Stablecoins processed over US$26 trillion in transactions in 2024, surpassing Visa and Mastercard. Carroll sees a significant opportunity for that activity to shift into AUD-denominated rails.

“The Australian dollar is the fifth-most traded currency in the world, accounting for [more than] 6 per cent of global FX volumes. As stablecoin adoption goes mainstream, we expect to see growing adoption of non-USD stablecoins, as the benefits of their use case translate to ‘on-chain’ FX market,” he said.

“Even capturing 1–2 per cent of global stablecoin volumes would equate to hundreds of billions of dollars transacted through AUD rails annually.
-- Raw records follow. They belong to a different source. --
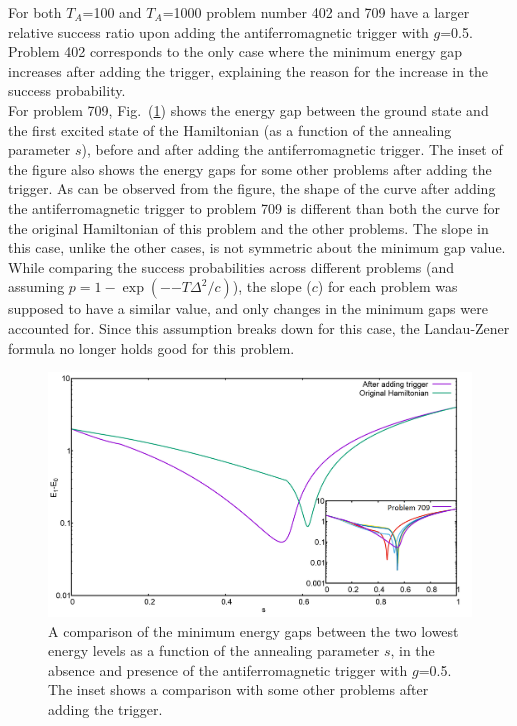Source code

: \documentclass[../main.tex]{subfiles}
\begin{document}
For both $T_A$=100 and $T_A$=1000 problem number 402 and 709 have a larger relative success ratio upon adding the antiferromagnetic trigger with $g$=0.5. Problem 402 corresponds to the only case where the minimum energy gap increases after adding the trigger, explaining the reason for the increase in the success probability.\\
For problem 709, Fig.~(\ref{fig:a15}) shows the energy gap between the ground state and the first excited state of the Hamiltonian (as a function of the annealing parameter $s$), before and after adding the antiferromagnetic trigger. The inset of the figure also shows the energy gaps for some other problems after adding the trigger. As can be observed from the figure, the shape of the curve after adding the antiferromagnetic trigger to problem 709 is different than both the curve for the original Hamiltonian of this problem and the other problems. The slope in this case, unlike the other cases, is not symmetric about the minimum gap value. While comparing the success probabilities across different problems (and assuming $p=1-\exp({-{-T {\Delta}^2/c}})$), the slope ($c$) for each problem was supposed to have a similar value, and only changes in the minimum gaps were accounted for. Since this assumption breaks down for this case, the Landau-Zener formula no longer holds good for this problem.\\

\begin{figure}
\centering 
\includegraphics[scale=0.24]{Mingap_709_g0_A.png}
\caption{A comparison of the minimum energy gaps between the two lowest energy levels as a function of the annealing parameter $s$, in the absence and presence of the antiferromagnetic trigger with $g$=0.5. The inset shows a comparison with some other problems after adding the trigger.}
\label{fig:a15}
\end{figure}
\end{document}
For local exchanges, wealth platforms, remittance, trade finance and local treasury use cases, the Australian dollar is well positioned to grow share.”

While the digital asset has faced scrutiny overseas around money laundering and financial stability risks, Carroll argued Australia is doing all the right things.

“AUDM operates inside Australia’s existing regulatory perimeter. It is issued under an AFSL, it has reserves at NAB and is subject to full AML/CTF compliance. Every transaction is on-chain, transparent and auditable. That combination of regulatory licensing, institutional custody and proof-of-reserves ensures AUDM avoids the pitfalls seen in unregulated overseas markets,” he said.

Clarity, combined with strong engagement from NAB and institutional partners, were pivotal in enabling Macropod to launch AUDM. As for how critical it is to have the backing of a big four bank for institutional confidence, Edward replied: “It is essential.”

“Institutional clients demand transparency and trust. AUDM is fully backed 1:1 by deposits held at NAB, with monthly proof of reserves published to APRA standards. Securing that partnership required aligning governance, compliance and reporting to the same level of rigour as traditional financial products,” he said.

Carroll noted the key differentiator being that AUDM is not “speculative” cryptocurrency.

“Stablecoins are an on-chain representation of fiat dollars sitting in a bank account. All Macropod reserves are fully audited, compliant and verifiable, and with the recent relief from ASIC, can operate within the regulated financial system,” Carroll said.

“The partnership is built on shared standards of compliance and transparency. For banks and institutions, this is infrastructure, not experimentation, and that is why it will endure.”